The Appointment Order authorized EBAS to “take charge over all the
assets and property owned by NWTS and RCO . . . and to take such actions as
are required to protect and preserve such property.” It also authorized EBAS to
contract with, hire or retain (including on a contingency fee basis), direct and discharge any professional persons, including attorneys and accountants, that the Receiver, in its sole discretion, deems necessary for the efficient collection, operation, maintenance, and/or liquidation of the Receivership Property in accordance with RCW . . . 7.60.180.

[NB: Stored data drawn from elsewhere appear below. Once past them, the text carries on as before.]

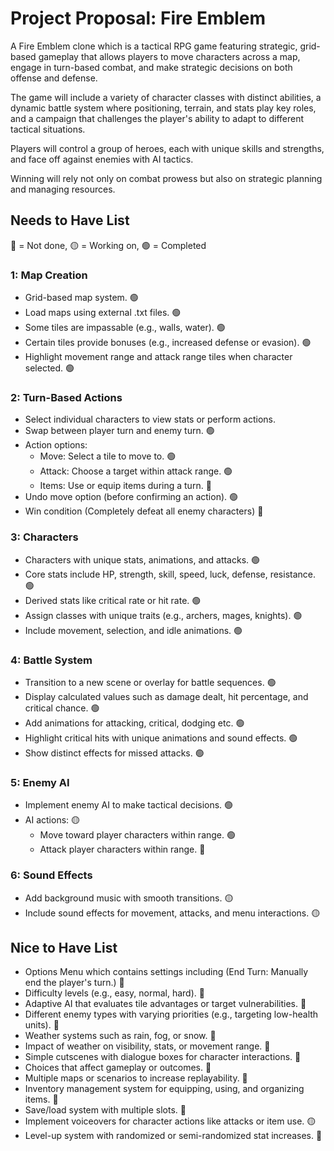 # Project Proposal: Fire Emblem 
A Fire Emblem clone which is a tactical RPG game featuring strategic, grid-based gameplay that allows players to move characters across a map, engage in turn-based combat, and make strategic decisions on both offense and defense. 

The game will include a variety of character classes with distinct abilities, a dynamic battle system where positioning, terrain, and stats play key roles, and a campaign that challenges the player's ability to adapt to different tactical situations. 

Players will control a group of heroes, each with unique skills and strengths, and face off against enemies with AI tactics. 

Winning will rely not only on combat prowess but also on strategic planning and managing resources.

## Needs to Have List
🔴 = Not done, 🟡 = Working on, 🟢 = Completed

### 1: Map Creation
- Grid-based map system. 🟢
- Load maps using external .txt files. 🟢
- Some tiles are impassable (e.g., walls, water). 🟢
- Certain tiles provide bonuses (e.g., increased defense or evasion). 🟢
- Highlight movement range and attack range tiles when character selected. 🟢

### 2: Turn-Based Actions
- Select individual characters to view stats or perform actions. 
- Swap between player turn and enemy turn. 🟢
- Action options: 
  - Move: Select a tile to move to. 🟢
  - Attack: Choose a target within attack range. 🟢
  - Items: Use or equip items during a turn. 🔴
- Undo move option (before confirming an action). 🟢
- Win condition (Completely defeat all enemy characters) 🔴

### 3: Characters
- Characters with unique stats, animations, and attacks. 🟢
- Core stats include HP, strength, skill, speed, luck, defense, resistance. 🟢
- Derived stats like critical rate or hit rate. 🟢
- Assign classes with unique traits (e.g., archers, mages, knights). 🟢
- Include movement, selection, and idle animations. 🟢

### 4: Battle System
- Transition to a new scene or overlay for battle sequences. 🟢
- Display calculated values such as damage dealt, hit percentage, and critical chance. 🟢
- Add animations for attacking, critical, dodging etc. 🟢
- Highlight critical hits with unique animations and sound effects. 🟢
- Show distinct effects for missed attacks. 🟢

### 5: Enemy AI
- Implement enemy AI to make tactical decisions. 🟢
- AI actions: 🟡
  - Move toward player characters within range. 🟢
  - Attack player characters within range. 🔴

### 6: Sound Effects
- Add background music with smooth transitions. 🟡
- Include sound effects for movement, attacks, and menu interactions. 🟡

## Nice to Have List
- Options Menu which contains settings including (End Turn: Manually end the player's turn.) 🔴
- Difficulty levels (e.g., easy, normal, hard). 🔴
- Adaptive AI that evaluates tile advantages or target vulnerabilities. 🔴
- Different enemy types with varying priorities (e.g., targeting low-health units). 🔴
- Weather systems such as rain, fog, or snow. 🔴
- Impact of weather on visibility, stats, or movement range. 🔴
- Simple cutscenes with dialogue boxes for character interactions. 🔴
- Choices that affect gameplay or outcomes. 🔴
- Multiple maps or scenarios to increase replayability. 🔴
- Inventory management system for equipping, using, and organizing items. 🔴
- Save/load system with multiple slots. 🔴
- Implement voiceovers for character actions like attacks or item use. 🟡
- Level-up system with randomized or semi-randomized stat increases. 🔴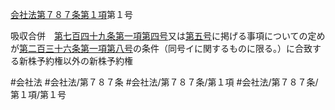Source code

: [会社法第７８７条第１項](会社法＿＿＿＿第７８７条第１項)第１号

吸収合併　[第七百四十九条第一項第四号](会社法＿＿＿＿第７４９条第１項第４号)又は[第五号](会社法＿＿＿＿第７８７条第１項第５号)に掲げる事項についての定めが[第二百三十六条第一項第八号](会社法＿＿＿＿第２３６条第１項第８号)の条件（同号イに関するものに限る。）に合致する新株予約権以外の新株予約権


#会社法
#会社法/第７８７条
#会社法/第７８７条/第１項
#会社法/第７８７条/第１項/第１号
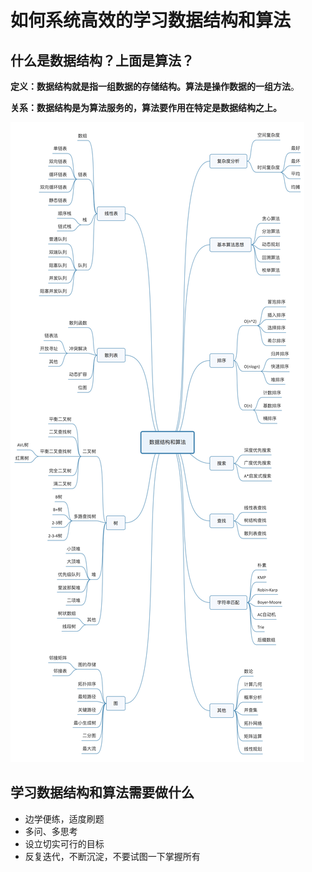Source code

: # 如何系统高效的学习数据结构和算法



## 什么是数据结构？上面是算法？

**定义：数据结构就是指一组数据的存储结构。算法是操作数据的一组方法**。

**关系：数据结构是为算法服务的，算法要作用在特定是数据结构之上。**

![913e0ababe43a2d57267df5c5f0832a7](如何系统高效的学习数据结构和算法.assets/913e0ababe43a2d57267df5c5f0832a7.jpg)

## 学习数据结构和算法需要做什么

- 边学便练，适度刷题
- 多问、多思考
- 设立切实可行的目标
- 反复迭代，不断沉淀，不要试图一下掌握所有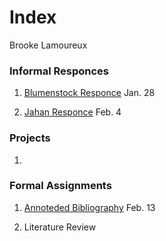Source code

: # Index

Brooke Lamoureux

### Informal Responces

1. [Blumenstock Responce](https://bmlamoureux.github.io/workshop/blumenstock) Jan. 28 

2. [Jahan Responce](https://bmlamoureux.github.io/workshop/jahan) Feb. 4


### Projects

1. 

### Formal Assignments 

1. [Annoteded Bibliography](https://bmlamoureux.github.io/workshop/assignment1) Feb. 13

2. Literature Review
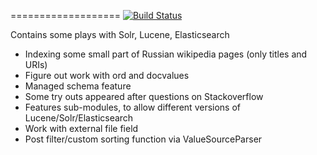 ===================
[![Build Status](https://travis-ci.org/MysterionRise/information-retrieval-adventure.svg?branch=master)](https://travis-ci.org/MysterionRise/information-retrieval-adventure)

Contains some plays with Solr, Lucene, Elasticsearch

* Indexing some small part of Russian wikipedia pages (only titles and URIs)
* Figure out work with ord and docvalues
* Managed schema feature
* Some try outs appeared after questions on Stackoverflow
* Features sub-modules, to allow different versions of Lucene/Solr/Elasticsearch
* Work with external file field
* Post filter/custom sorting function via ValueSourceParser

Section 16 of the Appointment Order explained that EBAS may “disburse funds
from the Receivership Estate as payment for its fees and costs and for the fees
and costs of its professionals on a periodic basis” after filing a compensation
notice. It said the “approved fees and costs of the Receiver and its professionals
shall be paid from the gross receipts derived from the Receivership Property.”
On May 29, 2018, PNC filed a secured proof of claim with EBAS, seeking
over $30 million. Like the Chase claim, PNC alleged that RCO and NWTS
breached a legal services agreement and committed professional negligence
related to nonjudicial foreclosure proceedings in Hawaii. EBAS submitted the
claim to Catlin, which accepted it subject to a reservation of rights.
On May 30, 2018, Chase filed a proof of claim with EBAS. Two years
later in April 2020, EBAS moved the trial court to approve the settlement
agreement with Chase. The settlement agreement required Catlin to pay Chase
$2,500,000 on behalf of RCO and NWTS. In exchange, Chase would withdraw
its proof of claim and dismiss the arbitration with prejudice. PNC opposed EBAS’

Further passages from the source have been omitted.